Required work — Which lines below fall between the one containing "- Milliary TB: diffuse" and the one containing "- 在台灣，肺結核與肺外結核的比例是9:1"? Repeat them exactly, counting both of those lines, and add nothing else.
*** Opening Material for the task ***
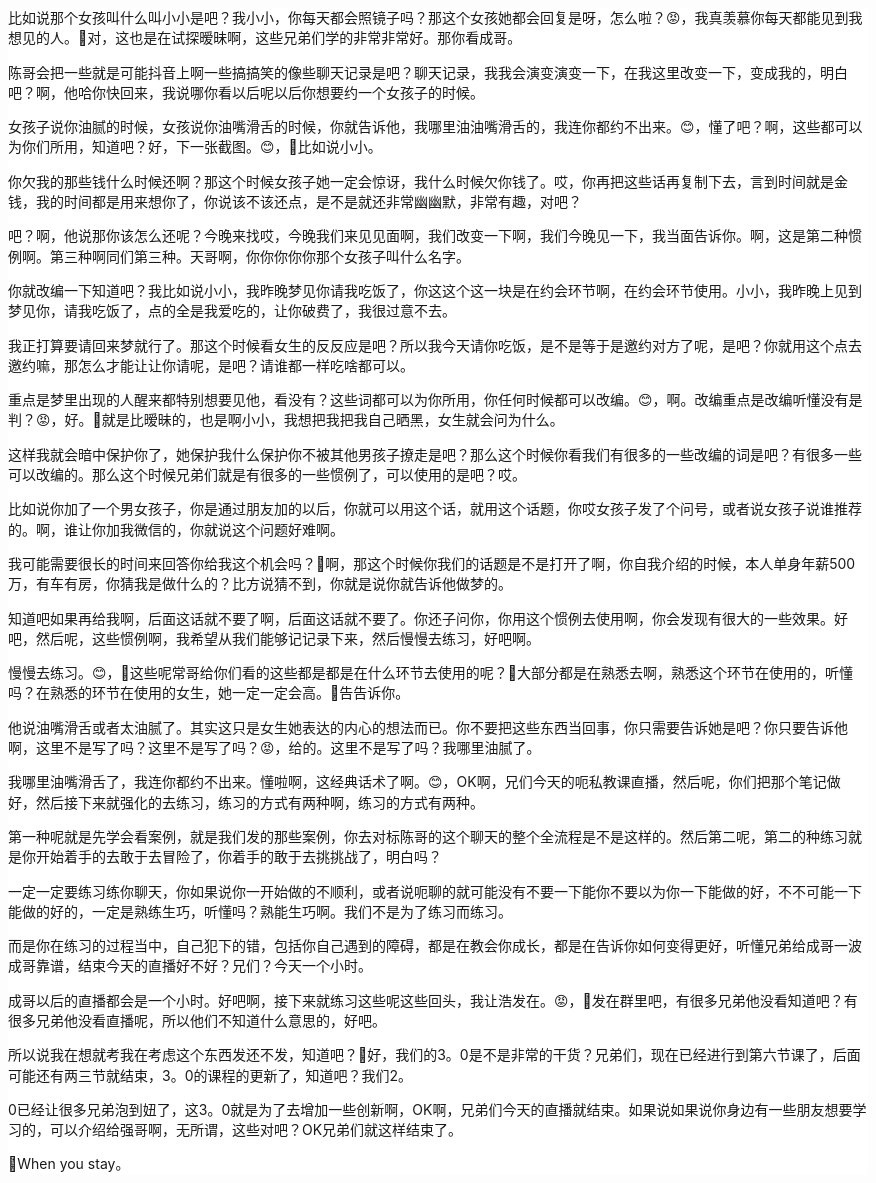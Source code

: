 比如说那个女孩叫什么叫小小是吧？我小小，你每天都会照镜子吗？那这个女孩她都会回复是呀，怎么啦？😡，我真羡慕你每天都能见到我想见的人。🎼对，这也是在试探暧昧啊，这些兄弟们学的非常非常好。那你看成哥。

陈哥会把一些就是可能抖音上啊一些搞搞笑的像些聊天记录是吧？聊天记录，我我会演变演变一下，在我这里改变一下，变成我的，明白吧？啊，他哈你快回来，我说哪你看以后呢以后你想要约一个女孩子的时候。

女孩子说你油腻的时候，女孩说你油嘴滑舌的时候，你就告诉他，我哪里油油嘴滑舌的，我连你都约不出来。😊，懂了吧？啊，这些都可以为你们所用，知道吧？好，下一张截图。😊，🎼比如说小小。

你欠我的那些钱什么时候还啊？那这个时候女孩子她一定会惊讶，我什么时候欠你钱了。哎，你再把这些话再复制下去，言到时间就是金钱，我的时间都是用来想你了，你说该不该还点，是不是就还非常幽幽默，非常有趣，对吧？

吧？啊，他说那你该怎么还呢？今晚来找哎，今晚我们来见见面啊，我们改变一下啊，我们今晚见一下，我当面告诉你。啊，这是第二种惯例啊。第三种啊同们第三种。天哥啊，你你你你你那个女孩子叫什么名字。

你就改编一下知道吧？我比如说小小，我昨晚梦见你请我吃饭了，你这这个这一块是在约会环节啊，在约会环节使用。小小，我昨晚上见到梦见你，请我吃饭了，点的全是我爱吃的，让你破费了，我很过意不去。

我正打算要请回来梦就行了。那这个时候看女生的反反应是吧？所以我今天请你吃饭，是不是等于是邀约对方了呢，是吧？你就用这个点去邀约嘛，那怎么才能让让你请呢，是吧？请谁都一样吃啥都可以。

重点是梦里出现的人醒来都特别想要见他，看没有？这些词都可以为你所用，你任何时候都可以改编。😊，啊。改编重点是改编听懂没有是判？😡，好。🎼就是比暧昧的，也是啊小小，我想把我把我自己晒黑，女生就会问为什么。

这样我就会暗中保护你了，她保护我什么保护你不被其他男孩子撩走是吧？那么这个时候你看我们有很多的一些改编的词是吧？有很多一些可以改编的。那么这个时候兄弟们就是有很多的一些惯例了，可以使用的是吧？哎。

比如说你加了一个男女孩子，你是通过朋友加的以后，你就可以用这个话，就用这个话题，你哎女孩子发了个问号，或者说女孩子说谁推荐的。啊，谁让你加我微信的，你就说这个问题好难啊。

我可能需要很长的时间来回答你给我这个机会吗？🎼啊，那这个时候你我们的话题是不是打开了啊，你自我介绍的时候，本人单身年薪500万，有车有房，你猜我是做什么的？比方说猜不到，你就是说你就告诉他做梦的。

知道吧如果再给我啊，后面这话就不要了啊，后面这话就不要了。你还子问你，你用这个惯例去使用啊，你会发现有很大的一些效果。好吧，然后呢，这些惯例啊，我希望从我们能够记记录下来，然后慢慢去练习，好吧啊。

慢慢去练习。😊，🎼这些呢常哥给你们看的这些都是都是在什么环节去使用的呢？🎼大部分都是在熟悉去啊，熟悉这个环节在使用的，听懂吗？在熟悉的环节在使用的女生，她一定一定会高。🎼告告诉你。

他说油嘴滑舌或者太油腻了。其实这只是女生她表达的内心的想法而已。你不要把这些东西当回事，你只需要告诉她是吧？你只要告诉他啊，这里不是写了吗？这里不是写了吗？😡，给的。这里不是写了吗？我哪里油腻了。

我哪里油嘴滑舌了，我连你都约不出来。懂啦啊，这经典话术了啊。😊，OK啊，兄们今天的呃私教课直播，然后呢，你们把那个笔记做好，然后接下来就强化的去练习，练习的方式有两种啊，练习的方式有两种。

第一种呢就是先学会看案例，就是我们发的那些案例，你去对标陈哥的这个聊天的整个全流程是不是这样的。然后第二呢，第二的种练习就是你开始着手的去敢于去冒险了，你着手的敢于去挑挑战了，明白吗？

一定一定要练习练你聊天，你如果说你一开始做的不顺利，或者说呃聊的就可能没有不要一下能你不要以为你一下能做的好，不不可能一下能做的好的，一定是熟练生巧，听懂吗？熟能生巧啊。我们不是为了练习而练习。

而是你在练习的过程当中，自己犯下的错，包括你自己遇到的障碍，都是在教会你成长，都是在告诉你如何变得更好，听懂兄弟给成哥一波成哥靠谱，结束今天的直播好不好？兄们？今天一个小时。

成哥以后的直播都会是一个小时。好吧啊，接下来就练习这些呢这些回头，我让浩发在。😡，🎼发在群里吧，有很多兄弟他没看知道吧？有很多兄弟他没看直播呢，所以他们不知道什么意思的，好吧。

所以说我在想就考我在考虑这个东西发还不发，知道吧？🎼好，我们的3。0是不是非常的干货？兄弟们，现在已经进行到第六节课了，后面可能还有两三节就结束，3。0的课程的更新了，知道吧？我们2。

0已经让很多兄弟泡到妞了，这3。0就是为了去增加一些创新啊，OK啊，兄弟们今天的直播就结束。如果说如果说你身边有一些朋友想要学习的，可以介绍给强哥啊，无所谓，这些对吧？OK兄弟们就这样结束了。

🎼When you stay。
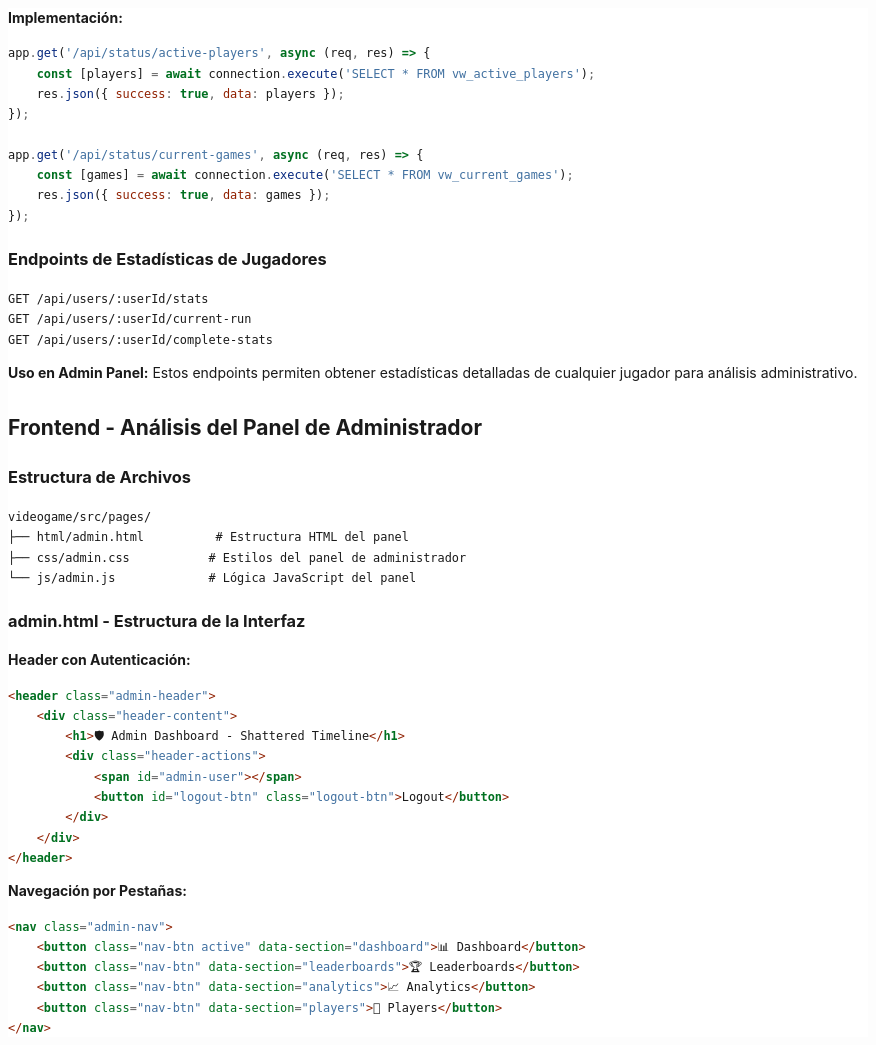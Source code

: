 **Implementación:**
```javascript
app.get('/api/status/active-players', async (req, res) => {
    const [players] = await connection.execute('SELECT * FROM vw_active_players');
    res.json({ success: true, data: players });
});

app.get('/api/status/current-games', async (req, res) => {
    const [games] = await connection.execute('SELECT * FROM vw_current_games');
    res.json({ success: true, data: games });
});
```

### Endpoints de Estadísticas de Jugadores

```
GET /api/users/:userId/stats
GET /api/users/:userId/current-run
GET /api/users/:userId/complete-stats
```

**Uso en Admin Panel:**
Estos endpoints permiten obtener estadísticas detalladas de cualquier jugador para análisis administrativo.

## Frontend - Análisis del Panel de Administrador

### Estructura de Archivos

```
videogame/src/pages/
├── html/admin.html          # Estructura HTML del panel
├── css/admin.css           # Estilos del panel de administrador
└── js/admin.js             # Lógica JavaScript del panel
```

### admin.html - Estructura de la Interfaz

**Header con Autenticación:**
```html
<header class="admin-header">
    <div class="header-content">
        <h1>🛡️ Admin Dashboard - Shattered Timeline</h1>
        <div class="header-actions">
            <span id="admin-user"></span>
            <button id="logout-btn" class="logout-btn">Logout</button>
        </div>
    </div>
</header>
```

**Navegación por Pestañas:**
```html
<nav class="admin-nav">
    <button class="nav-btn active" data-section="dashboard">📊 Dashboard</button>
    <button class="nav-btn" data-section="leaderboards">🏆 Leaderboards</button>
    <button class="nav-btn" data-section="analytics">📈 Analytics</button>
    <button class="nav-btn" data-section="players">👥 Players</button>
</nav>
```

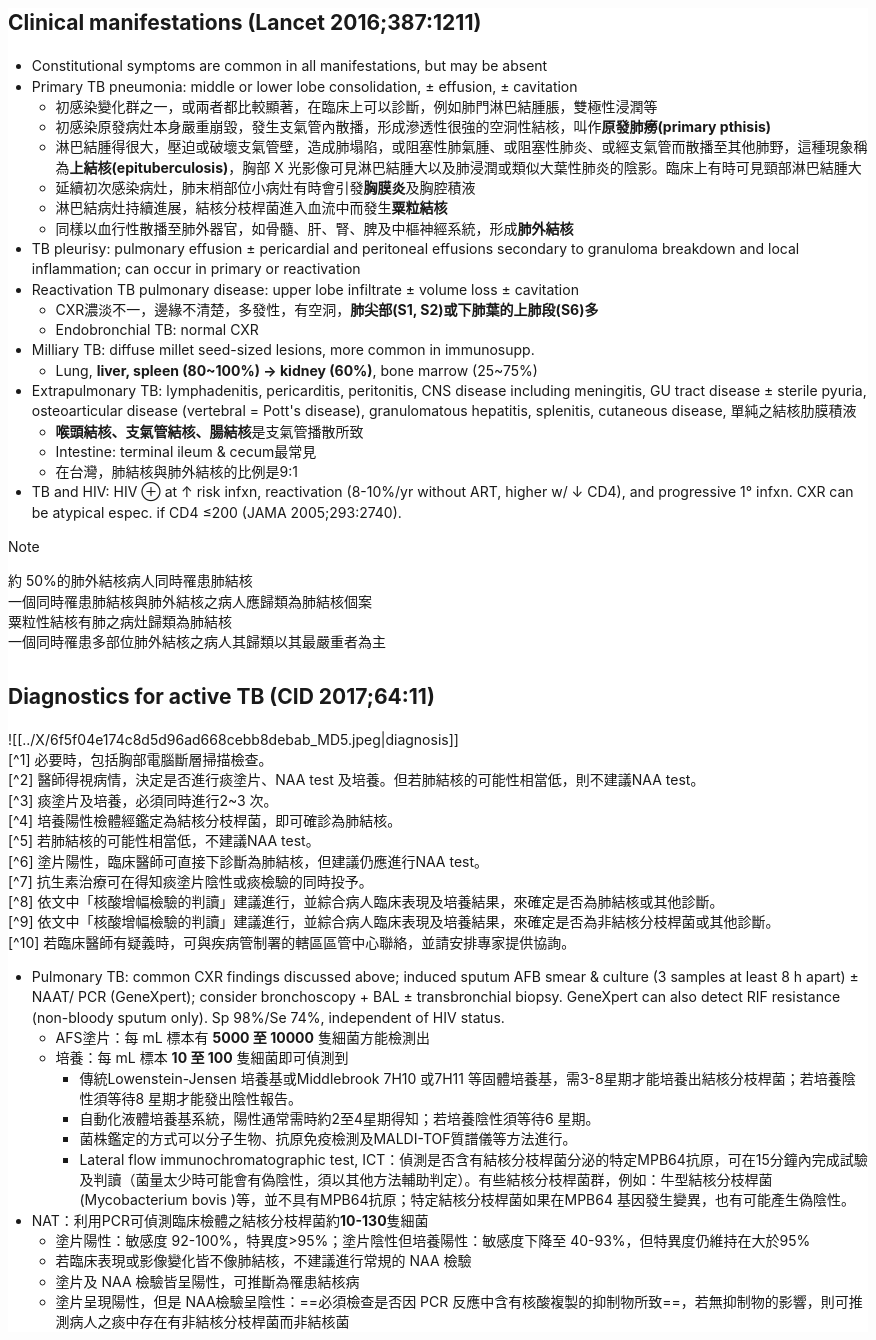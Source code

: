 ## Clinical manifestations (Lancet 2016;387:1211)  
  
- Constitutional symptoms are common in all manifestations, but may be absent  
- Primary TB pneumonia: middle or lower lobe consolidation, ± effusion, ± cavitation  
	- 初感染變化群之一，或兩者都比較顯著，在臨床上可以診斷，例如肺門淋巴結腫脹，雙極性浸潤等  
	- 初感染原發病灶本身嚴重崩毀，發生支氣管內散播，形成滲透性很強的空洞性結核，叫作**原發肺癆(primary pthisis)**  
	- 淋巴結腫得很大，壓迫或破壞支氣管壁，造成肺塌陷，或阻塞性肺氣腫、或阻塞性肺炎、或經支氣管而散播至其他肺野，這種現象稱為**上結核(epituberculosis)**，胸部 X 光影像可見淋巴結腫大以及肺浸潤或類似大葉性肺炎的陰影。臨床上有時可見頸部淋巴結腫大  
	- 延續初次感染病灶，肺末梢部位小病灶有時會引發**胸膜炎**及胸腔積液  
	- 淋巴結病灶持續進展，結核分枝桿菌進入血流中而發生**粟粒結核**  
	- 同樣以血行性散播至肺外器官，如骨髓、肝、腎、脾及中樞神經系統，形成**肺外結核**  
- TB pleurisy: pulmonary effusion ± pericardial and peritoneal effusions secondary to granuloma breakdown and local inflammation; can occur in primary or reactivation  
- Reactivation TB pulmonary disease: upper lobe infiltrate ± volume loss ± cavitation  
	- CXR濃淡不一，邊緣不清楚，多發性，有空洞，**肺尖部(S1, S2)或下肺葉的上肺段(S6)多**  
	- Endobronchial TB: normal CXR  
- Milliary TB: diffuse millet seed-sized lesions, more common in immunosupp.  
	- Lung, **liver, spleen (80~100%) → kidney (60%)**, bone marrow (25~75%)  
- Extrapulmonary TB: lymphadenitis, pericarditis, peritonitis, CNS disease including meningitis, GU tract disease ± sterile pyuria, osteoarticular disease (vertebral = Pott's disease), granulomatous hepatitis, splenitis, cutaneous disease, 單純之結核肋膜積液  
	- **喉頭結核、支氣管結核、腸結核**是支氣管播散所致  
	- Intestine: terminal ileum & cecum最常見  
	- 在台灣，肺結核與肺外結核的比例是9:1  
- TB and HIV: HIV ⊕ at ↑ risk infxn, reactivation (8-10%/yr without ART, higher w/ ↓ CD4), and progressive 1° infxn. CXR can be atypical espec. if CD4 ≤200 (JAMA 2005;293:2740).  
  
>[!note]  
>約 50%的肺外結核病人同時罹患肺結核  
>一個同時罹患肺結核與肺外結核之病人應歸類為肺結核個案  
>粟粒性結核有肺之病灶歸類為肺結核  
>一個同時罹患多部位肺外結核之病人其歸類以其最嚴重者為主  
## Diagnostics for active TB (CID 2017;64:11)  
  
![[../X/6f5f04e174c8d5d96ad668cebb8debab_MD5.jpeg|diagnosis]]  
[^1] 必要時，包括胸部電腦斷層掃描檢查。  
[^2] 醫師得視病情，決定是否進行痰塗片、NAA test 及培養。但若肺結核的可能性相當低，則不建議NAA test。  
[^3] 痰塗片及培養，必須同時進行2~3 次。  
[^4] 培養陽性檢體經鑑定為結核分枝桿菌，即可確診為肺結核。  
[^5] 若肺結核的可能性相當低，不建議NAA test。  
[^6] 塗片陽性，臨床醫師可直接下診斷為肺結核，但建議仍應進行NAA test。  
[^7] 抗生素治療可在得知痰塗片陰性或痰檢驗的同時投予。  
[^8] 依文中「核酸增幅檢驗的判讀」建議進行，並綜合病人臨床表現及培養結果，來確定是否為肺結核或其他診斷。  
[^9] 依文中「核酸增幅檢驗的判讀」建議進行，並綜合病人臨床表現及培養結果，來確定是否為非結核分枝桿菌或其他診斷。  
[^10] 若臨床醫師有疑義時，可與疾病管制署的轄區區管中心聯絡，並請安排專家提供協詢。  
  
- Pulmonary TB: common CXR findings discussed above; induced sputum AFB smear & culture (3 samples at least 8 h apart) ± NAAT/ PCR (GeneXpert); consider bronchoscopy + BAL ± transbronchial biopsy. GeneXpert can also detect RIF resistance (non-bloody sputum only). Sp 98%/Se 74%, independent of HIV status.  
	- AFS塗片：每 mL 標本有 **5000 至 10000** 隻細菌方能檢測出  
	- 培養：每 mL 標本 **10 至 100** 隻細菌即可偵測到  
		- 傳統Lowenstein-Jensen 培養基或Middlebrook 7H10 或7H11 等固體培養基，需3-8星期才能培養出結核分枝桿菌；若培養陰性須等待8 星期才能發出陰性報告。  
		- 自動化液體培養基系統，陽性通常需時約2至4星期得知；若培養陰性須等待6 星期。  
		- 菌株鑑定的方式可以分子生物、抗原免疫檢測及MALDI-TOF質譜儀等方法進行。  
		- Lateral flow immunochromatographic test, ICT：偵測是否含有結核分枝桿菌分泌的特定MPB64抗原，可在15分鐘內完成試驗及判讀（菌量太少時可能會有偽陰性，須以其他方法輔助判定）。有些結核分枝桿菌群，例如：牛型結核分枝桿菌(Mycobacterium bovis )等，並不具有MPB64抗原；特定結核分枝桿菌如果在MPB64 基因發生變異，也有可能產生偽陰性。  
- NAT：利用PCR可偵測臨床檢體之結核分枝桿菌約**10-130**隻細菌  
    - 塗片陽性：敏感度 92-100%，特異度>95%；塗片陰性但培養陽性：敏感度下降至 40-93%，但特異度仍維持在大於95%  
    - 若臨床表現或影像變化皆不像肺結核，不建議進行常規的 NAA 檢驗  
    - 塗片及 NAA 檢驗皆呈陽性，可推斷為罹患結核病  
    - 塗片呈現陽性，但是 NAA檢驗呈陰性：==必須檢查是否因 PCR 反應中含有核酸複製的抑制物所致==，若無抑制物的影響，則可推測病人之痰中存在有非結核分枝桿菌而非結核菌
*** Closing Material for the task ***
Result of the exercise —
- Milliary TB: diffuse millet seed-sized lesions, more common in immunosupp.  
	- Lung, **liver, spleen (80~100%) → kidney (60%)**, bone marrow (25~75%)  
- Extrapulmonary TB: lymphadenitis, pericarditis, peritonitis, CNS disease including meningitis, GU tract disease ± sterile pyuria, osteoarticular disease (vertebral = Pott's disease), granulomatous hepatitis, splenitis, cutaneous disease, 單純之結核肋膜積液  
	- **喉頭結核、支氣管結核、腸結核**是支氣管播散所致  
	- Intestine: terminal ileum & cecum最常見  
	- 在台灣，肺結核與肺外結核的比例是9:1  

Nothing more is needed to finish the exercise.